The judge then referred to Secretary of State for the Home Department v Akaeke [2005] EWCA Civ 947 to the effect that delay of itself was capable of establishing that a decision to return in the context of Article 8 might be disproportionate even if the delay had caused the applicant no prejudice. The delay in that case had demonstrated such breakdown of the system of immigration control that the Tribunal was entitled to find that confidence was unlikely to be materially improved by maintenance of a rigid policy of temporary expulsions. That seemed to the judge to be the position in the present case. The delay was inordinate and inexcusable. The judge was not convinced that there was no resulting prejudice. He appreciated that there was administrative pressure on the Secretary of State. But it would be quite wrong to permit this sort of unexplained delay. It would not be proportionate to remove Mrs A temporarily to enable her application to be made from Jamaica. That would be quite unnecessary to maintain proper immigration control when the Secretary of State had been guilty of this sort of inordinate and inexcusable delay. It was an exceptional case because of the delay in which it would be disproportionate to remove Mrs A having regard to Article 8.

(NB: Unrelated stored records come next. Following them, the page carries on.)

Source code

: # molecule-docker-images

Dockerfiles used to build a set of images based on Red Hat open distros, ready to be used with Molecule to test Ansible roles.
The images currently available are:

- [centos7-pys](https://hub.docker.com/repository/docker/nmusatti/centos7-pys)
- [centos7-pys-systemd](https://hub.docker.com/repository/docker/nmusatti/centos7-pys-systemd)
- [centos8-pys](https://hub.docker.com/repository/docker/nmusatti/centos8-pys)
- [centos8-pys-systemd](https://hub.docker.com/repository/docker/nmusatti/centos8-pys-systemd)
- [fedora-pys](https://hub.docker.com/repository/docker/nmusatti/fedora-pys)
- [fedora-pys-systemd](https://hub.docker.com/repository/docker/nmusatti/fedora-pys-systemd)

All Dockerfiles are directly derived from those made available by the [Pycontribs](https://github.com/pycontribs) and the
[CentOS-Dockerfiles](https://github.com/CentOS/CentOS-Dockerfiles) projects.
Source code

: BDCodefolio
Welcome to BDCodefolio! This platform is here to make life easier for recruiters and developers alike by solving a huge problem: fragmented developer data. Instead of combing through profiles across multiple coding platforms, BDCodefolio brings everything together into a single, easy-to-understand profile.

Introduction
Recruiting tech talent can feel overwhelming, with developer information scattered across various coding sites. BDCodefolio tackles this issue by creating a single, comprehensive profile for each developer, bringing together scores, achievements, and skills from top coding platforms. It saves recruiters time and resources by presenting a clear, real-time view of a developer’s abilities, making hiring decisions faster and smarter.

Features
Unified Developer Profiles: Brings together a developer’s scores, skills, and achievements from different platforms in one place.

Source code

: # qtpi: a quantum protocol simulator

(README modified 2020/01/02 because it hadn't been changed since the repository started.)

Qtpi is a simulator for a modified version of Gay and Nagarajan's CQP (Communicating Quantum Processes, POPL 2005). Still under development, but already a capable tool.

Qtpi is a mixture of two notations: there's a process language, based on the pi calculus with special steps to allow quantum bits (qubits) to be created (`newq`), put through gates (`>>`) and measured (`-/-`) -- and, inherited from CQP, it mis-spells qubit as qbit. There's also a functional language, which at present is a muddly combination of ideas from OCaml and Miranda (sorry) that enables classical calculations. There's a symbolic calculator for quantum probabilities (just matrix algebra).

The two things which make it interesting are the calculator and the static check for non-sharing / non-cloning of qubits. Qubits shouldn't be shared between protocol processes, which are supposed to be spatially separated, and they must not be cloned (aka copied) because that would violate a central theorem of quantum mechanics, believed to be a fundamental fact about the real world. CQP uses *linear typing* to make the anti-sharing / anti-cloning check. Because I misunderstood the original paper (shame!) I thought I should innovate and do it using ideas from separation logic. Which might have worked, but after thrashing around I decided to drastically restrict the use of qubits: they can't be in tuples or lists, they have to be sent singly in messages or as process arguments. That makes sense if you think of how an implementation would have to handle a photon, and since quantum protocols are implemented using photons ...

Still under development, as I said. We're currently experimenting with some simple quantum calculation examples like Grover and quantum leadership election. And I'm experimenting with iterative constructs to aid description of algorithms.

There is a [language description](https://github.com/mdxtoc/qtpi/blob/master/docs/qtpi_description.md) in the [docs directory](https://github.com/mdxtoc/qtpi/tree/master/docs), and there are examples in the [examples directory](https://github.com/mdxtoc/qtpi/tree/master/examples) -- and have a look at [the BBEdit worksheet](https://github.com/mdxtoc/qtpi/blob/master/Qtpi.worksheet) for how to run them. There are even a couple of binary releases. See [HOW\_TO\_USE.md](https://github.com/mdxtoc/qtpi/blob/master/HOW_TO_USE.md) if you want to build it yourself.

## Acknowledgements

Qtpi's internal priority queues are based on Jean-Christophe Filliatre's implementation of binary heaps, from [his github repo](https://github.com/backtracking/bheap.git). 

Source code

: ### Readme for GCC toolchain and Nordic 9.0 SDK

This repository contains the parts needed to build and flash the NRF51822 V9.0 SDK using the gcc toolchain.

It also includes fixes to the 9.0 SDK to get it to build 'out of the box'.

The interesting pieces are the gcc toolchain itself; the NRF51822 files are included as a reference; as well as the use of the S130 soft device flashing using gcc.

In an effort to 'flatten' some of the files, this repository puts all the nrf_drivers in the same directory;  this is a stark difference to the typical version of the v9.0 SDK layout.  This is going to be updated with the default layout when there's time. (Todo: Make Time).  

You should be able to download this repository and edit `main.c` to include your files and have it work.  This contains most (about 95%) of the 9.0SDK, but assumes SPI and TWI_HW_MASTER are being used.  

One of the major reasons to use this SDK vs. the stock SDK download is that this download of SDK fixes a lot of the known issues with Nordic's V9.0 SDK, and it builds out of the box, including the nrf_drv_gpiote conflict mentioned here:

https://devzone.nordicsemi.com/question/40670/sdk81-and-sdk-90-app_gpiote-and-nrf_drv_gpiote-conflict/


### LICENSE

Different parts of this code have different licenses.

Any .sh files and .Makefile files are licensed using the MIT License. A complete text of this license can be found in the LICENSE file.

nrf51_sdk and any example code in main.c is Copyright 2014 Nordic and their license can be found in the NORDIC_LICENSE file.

Article 8 of the European Convention on Human Rights provides that everyone has the right to respect for his private and family life; and there shall be no interference by a public authority with the exercise of this right except such as is in accordance with the law and is necessary in a democratic society in the interests of national security, public safety or the economic wellbeing of the country, for the prevention of disorder or crime, for the protection of health or morals, or for the protection of the rights and freedoms of others. By section 6 of the Human Rights Act 1998, it is unlawful for a public authority to act in a way which is incompatible with a convention right. In the present context, both the Secretary of State and the court are public authorities – see section 6(3) of the 1998 Act.
The judge did not in terms refer to authorities which addressed the court’s approach to Article 8 in the context of immigration policy and control. But he obviously had in mind in his use of expressions such as “disproportionate” and “wholly exceptional” then antecedent cases which included R (Mahmood) v Secretary of State for the Home Department [2001] 1 WLR 840; R (Razgar) v Secretary of State for the Home Department [2004] 2 AC 368; and Huang v Secretary of State for the Home Department [2006] QB 1.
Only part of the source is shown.